J&Cia − Se Chico Xavier estivesse vivo hoje, 2022, qual pergunta você faria para ele?

Durval − Acho que a mensagem que o Chico nos passou há mais de 50 anos seria ainda mais importante hoje. Eu perguntaria se essa escravidão tecnológica excedeu a previsão dele e o que ele diria a respeito dela hoje. Quando ligamos a televisão e vemos tanques russos invadindo a Ucrânia, como ele veria isso.

Lá atrás, ele fez uma previsão que acabou não só se concretizando, mas se concretizando de uma forma muito mais ampla do que a gente imaginava a partir da fala dele.

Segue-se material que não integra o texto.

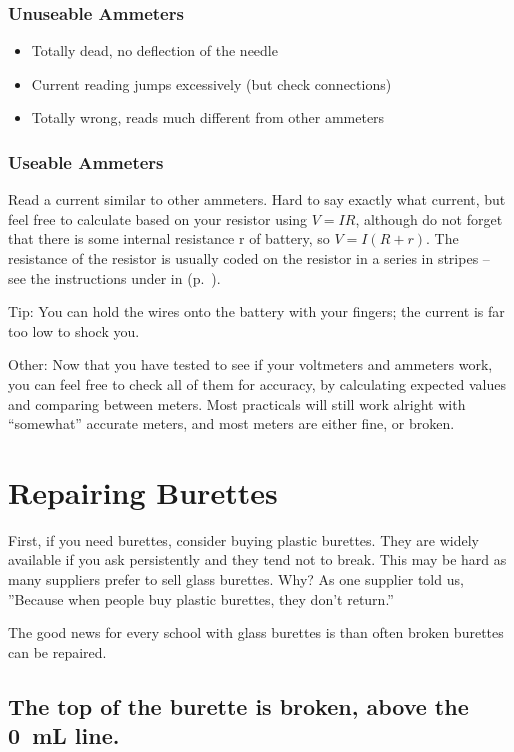 \subsubsection{Unuseable Ammeters} 	
\begin{itemize}
\item{Totally dead, 
no deflection of the needle}
\item{Current reading jumps excessively (but check connections)}
\item{Totally wrong, 
reads much different from other ammeters}
\end{itemize}

\subsubsection{Useable Ammeters}
Read a current similar to other ammeters. 
Hard to say exactly what current, 
but feel free to calculate based on your resistor using $ V=IR $, 
although do not forget that there is 
some internal resistance r of battery, 
so $ V=I(R+r) $. 
The resistance of the resistor is usually coded 
on the resistor in a series in stripes -- 
see the instructions under  in  (p.~\pageref{sec:resistors}).

Tip: You can hold the wires onto the battery with your fingers; 
the current is far too low to shock you.

Other: Now that you have tested to see 
if your voltmeters and ammeters work, 
you can feel free to check all of them for accuracy, 
by calculating expected values and comparing between meters. 
Most practicals will still work alright with ``somewhat'' accurate meters, 
and most meters are either fine, 
or broken.


\section{Repairing Burettes} 
\label{cha:burettes}

First, if you need burettes, consider buying plastic burettes. They are widely available if you ask persistently and they tend not to break. This may be hard as many suppliers prefer to sell glass burettes. Why? As one supplier told us, ''Because when people buy plastic burettes, they don’t return.''

The good news for every school with glass burettes is than often broken burettes can be repaired.

\subsection{The top of the burette is broken, 
above the 0~mL line.}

Perguntaria também se ele acha que o mundo tem cura, como ele vê tudo o que está acontecendo recentemente, e se ele ainda tem esperança de que o nosso mundo pode se curar.

Sobre Durval Monteiro

Jornalista há 58 anos, começou nos Diários Associados, no Departamento de Documentação. Foi para reportagem, onde foi editorialista, editor de Política, secretário de Redação do Diário da Noite, secretário de redação do Diário de S. Paulo, e editor-chefe dos dois jornais, nos anos 1960/70.

Nessa época, em que era editor-chefe dos Diários Associados, participava da equipe de entrevistadores do Pinga Fogo, ao lado de nomes como Reali Júnior, José Fernando de Barros Martins, Saulo Gomes, Luiz Ferreira Lima. Ficou na redação dos Diários Associados de 1964 até 1976. Então, foi para Rede Tupi de Televisão, onde ocupou o cargo de diretor Nacional de Jornalismo. Ficou até 1979, às vésperas da falência da emissora. Então recebeu um convite para criar uma área de comunicação corporativa na Gessy Lever, hoje Unilever do Brasil, na área de departamentos corporativos, onde ficou até 1996.

Foi também novelista de televisão, fez três novelas na Record, depois ingressou em um projeto na Globo, fez novela com atores hispânicos transmitida para o mercado dos Estados Unidos, um remake da novela Vale Tudo, de Gilberto Braga. Assinava seus projetos com o pseudônimo Yvis Dumon, que criou na época da Unilever. Fez também outros projetos no SBT. Perto de 2010/11, aposentou-se e, atualmente, trabalha com roteiros de minisséries.